## Activity
Should any entry include an image, skip the image and copy the entry exactly.

## Data under study
BEGIN
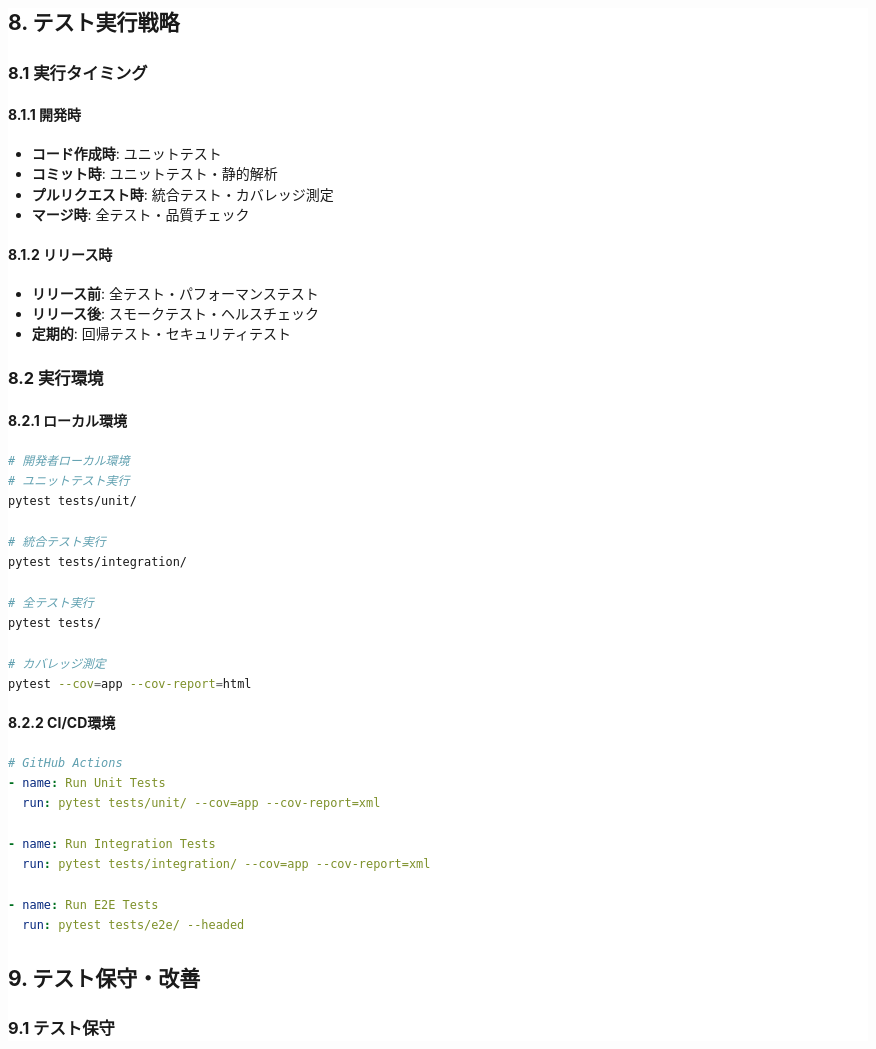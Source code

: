 ## 8. テスト実行戦略

### 8.1 実行タイミング

#### 8.1.1 開発時
- **コード作成時**: ユニットテスト
- **コミット時**: ユニットテスト・静的解析
- **プルリクエスト時**: 統合テスト・カバレッジ測定
- **マージ時**: 全テスト・品質チェック

#### 8.1.2 リリース時
- **リリース前**: 全テスト・パフォーマンステスト
- **リリース後**: スモークテスト・ヘルスチェック
- **定期的**: 回帰テスト・セキュリティテスト

### 8.2 実行環境

#### 8.2.1 ローカル環境
```bash
# 開発者ローカル環境
# ユニットテスト実行
pytest tests/unit/

# 統合テスト実行
pytest tests/integration/

# 全テスト実行
pytest tests/

# カバレッジ測定
pytest --cov=app --cov-report=html
```

#### 8.2.2 CI/CD環境
```yaml
# GitHub Actions
- name: Run Unit Tests
  run: pytest tests/unit/ --cov=app --cov-report=xml

- name: Run Integration Tests
  run: pytest tests/integration/ --cov=app --cov-report=xml

- name: Run E2E Tests
  run: pytest tests/e2e/ --headed
```

## 9. テスト保守・改善

### 9.1 テスト保守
END
## Written response
Source code

: ## 8. テスト実行戦略

### 8.1 実行タイミング

#### 8.1.1 開発時
- **コード作成時**: ユニットテスト
- **コミット時**: ユニットテスト・静的解析
- **プルリクエスト時**: 統合テスト・カバレッジ測定
- **マージ時**: 全テスト・品質チェック

#### 8.1.2 リリース時
- **リリース前**: 全テスト・パフォーマンステスト
- **リリース後**: スモークテスト・ヘルスチェック
- **定期的**: 回帰テスト・セキュリティテスト

### 8.2 実行環境

#### 8.2.1 ローカル環境
```bash
# 開発者ローカル環境
# ユニットテスト実行
pytest tests/unit/

# 統合テスト実行
pytest tests/integration/

# 全テスト実行
pytest tests/

# カバレッジ測定
pytest --cov=app --cov-report=html
```

#### 8.2.2 CI/CD環境
```yaml
# GitHub Actions
- name: Run Unit Tests
  run: pytest tests/unit/ --cov=app --cov-report=xml

- name: Run Integration Tests
  run: pytest tests/integration/ --cov=app --cov-report=xml

- name: Run E2E Tests
  run: pytest tests/e2e/ --headed
```

## 9. テスト保守・改善

### 9.1 テスト保守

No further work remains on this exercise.